[[ DATA PROVIDED, beginning ]]

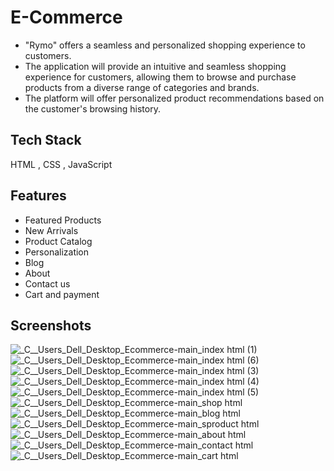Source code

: # E-Commerce 
- "Rymo" offers a seamless and personalized shopping experience to customers.
-  The application will provide an intuitive and seamless shopping experience for customers, allowing them to browse and purchase products from a diverse range of categories and brands. 
-  The platform will offer personalized product recommendations based on the customer's browsing history.


## Tech Stack
HTML , CSS , JavaScript

## Features

- Featured Products
- New Arrivals
- Product Catalog
- Personalization
- Blog
- About
- Contact us
- Cart and payment

## Screenshots

![_C__Users_Dell_Desktop_Ecommerce-main_index html (1)](https://github.com/BharathRaj73/Ecommerce/assets/92433654/7a18c154-7712-4827-b290-74ec03039206)
![_C__Users_Dell_Desktop_Ecommerce-main_index html (6)](https://github.com/BharathRaj73/Ecommerce/assets/92433654/2c5fcb1e-370f-461b-9998-b1b78ad98556)
![_C__Users_Dell_Desktop_Ecommerce-main_index html (3)](https://github.com/BharathRaj73/Ecommerce/assets/92433654/4eddd13d-f35d-4b2f-8219-ca5d0d880685)
![_C__Users_Dell_Desktop_Ecommerce-main_index html (4)](https://github.com/BharathRaj73/Ecommerce/assets/92433654/b98a405b-a437-45f1-a36a-6ca15b6b87a4)
![_C__Users_Dell_Desktop_Ecommerce-main_index html (5)](https://github.com/BharathRaj73/Ecommerce/assets/92433654/d6f0e0c7-4c1a-4abf-bce3-b4ea74ca253d)
![_C__Users_Dell_Desktop_Ecommerce-main_shop html](https://github.com/BharathRaj73/Ecommerce/assets/92433654/14166e33-3034-4bc8-bd42-92fa5cea535b)
![_C__Users_Dell_Desktop_Ecommerce-main_blog html](https://github.com/BharathRaj73/Ecommerce/assets/92433654/718e7a31-0bc6-4a8e-9a28-90ca793fb0c9)
![_C__Users_Dell_Desktop_Ecommerce-main_sproduct html](https://github.com/BharathRaj73/Ecommerce/assets/92433654/57faf087-70d3-47a3-8947-ab39781f8b7d)
![_C__Users_Dell_Desktop_Ecommerce-main_about html](https://github.com/BharathRaj73/Ecommerce/assets/92433654/aa028643-7473-4fe4-9961-ab30d7e65be2)
![_C__Users_Dell_Desktop_Ecommerce-main_contact html](https://github.com/BharathRaj73/Ecommerce/assets/92433654/60c59afd-ada4-4e4a-899b-dec36b7cfed6)
![_C__Users_Dell_Desktop_Ecommerce-main_cart html](https://github.com/BharathRaj73/Ecommerce/assets/92433654/2dbdd913-adcd-46a2-94e0-3f3437705aaa)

[[ DATA PROVIDED, end ]]

**TO DO**
Check every line above for the string "personalized" and copy those that have it.

**EXERCISE OUTPUT**
- "Rymo" offers a seamless and personalized shopping experience to customers.
-  The platform will offer personalized product recommendations based on the customer's browsing history.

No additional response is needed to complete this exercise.